The VW software reduces the purification of exhaust gases, chiefly nitrogen oxide, when the weather is colder than 15 C (59 F) or climbs above 33 C (91.4 F), as well as when the vehicle is driven at an altitude of 1,000 meters (3,280 feet) or more.
Rantos said that the temperature window when the exhaust fumes were being cleaned “is not representative of real driving conditions” because temperatures often drop below 15 C (59 F) in Austria and Germany, where cars are also routinely driven at higher altitude.
The automaker faced a diesel emissions scandal after the U.S. Environmental Protection Agency in 2015 found that the company had installed special software to rig U.S. emissions tests for its latest “clean diesel” vehicles. Volkswagen has apologized and paid more than 31 billion euros ($36 billion) in fines, recall costs and compensation to car owners.

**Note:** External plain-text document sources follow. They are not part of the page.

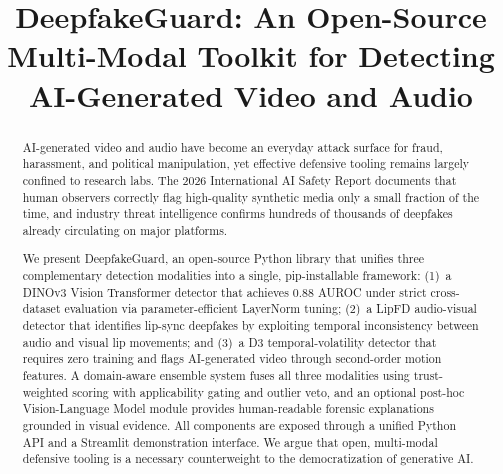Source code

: \documentclass[conference]{IEEEtran}
\begin{document}
\title{DeepfakeGuard: An Open-Source Multi-Modal Toolkit for Detecting AI-Generated Video and Audio}

\author{
}
\maketitle


\begin{abstract}
AI-generated video and audio have become an everyday attack surface for fraud, harassment, and political manipulation, yet effective defensive tooling remains largely confined to research labs. The 2026 International AI Safety Report documents that human observers correctly flag high-quality synthetic media only a small fraction of the time, and industry threat intelligence confirms hundreds of thousands of deepfakes already circulating on major platforms.

We present DeepfakeGuard, an open-source Python library that unifies three complementary detection modalities into a single, pip-installable framework: (1)~a DINOv3 Vision Transformer detector that achieves 0.88 AUROC under strict cross-dataset evaluation via parameter-efficient LayerNorm tuning; (2)~a LipFD audio-visual detector that identifies lip-sync deepfakes by exploiting temporal inconsistency between audio and visual lip movements; and (3)~a D3 temporal-volatility detector that requires zero training and flags AI-generated video through second-order motion features. A domain-aware ensemble system fuses all three modalities using trust-weighted scoring with applicability gating and outlier veto, and an optional post-hoc Vision-Language Model module provides human-readable forensic explanations grounded in visual evidence. All components are exposed through a unified Python API and a Streamlit demonstration interface. We argue that open, multi-modal defensive tooling is a necessary counterweight to the democratization of generative AI.
\end{abstract}
\end{document}
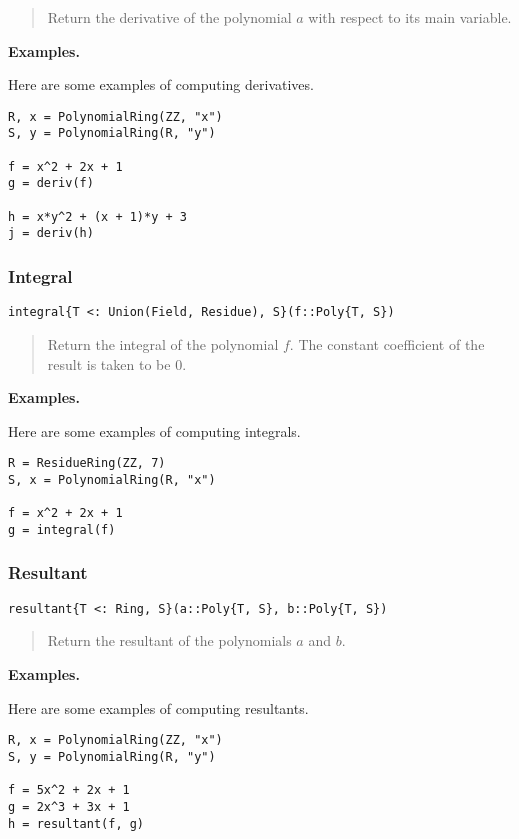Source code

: \documentclass[a4paper,10pt]{article}
\newcommand{\desc}[1]{\vspace{-3mm}\begin{quote}#1\end{quote}}
\begin{document}
{{{\desc{Return the derivative of the polynomial $a$ with respect to its main
variable.}

\textbf{Examples.}

Here are some examples of computing derivatives.

\begin{lstlisting}
R, x = PolynomialRing(ZZ, "x")
S, y = PolynomialRing(R, "y")

f = x^2 + 2x + 1
g = deriv(f)

h = x*y^2 + (x + 1)*y + 3
j = deriv(h)
\end{lstlisting}

\subsubsection{Integral}

\begin{lstlisting}
integral{T <: Union(Field, Residue), S}(f::Poly{T, S})
\end{lstlisting}

\desc{Return the integral of the polynomial $f$. The constant coefficient of
the result is taken to be $0$.}

\textbf{Examples.}

Here are some examples of computing integrals.

\begin{lstlisting}
R = ResidueRing(ZZ, 7)
S, x = PolynomialRing(R, "x")

f = x^2 + 2x + 1
g = integral(f)
\end{lstlisting}

\subsubsection{Resultant}

\begin{lstlisting}
resultant{T <: Ring, S}(a::Poly{T, S}, b::Poly{T, S})
\end{lstlisting}

\desc{Return the resultant of the polynomials $a$ and $b$.}

\textbf{Examples.}

Here are some examples of computing resultants.

\begin{lstlisting}
R, x = PolynomialRing(ZZ, "x")
S, y = PolynomialRing(R, "y")

f = 5x^2 + 2x + 1
g = 2x^3 + 3x + 1
h = resultant(f, g)


\end{lstlisting}}}}
\end{document}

The German car manufacturer admitted to fitting millions of cars with the device and it turned out that the use of the cheating software hadn't been isolated to the U.S. In Europe, it had argued that the software could be justified by the fact that it helps protect the engine over time.
This story was first published on September 23, 2021. It was updated on September 24, 2021 to add that software in Volkswagen cars to alter pollutant emissions in hot or cold weather doesn’t conform to EU law unless it prevents sudden damage to the engine in case of the failure of certain components, and that damage can’t be prevented by regular maintenance.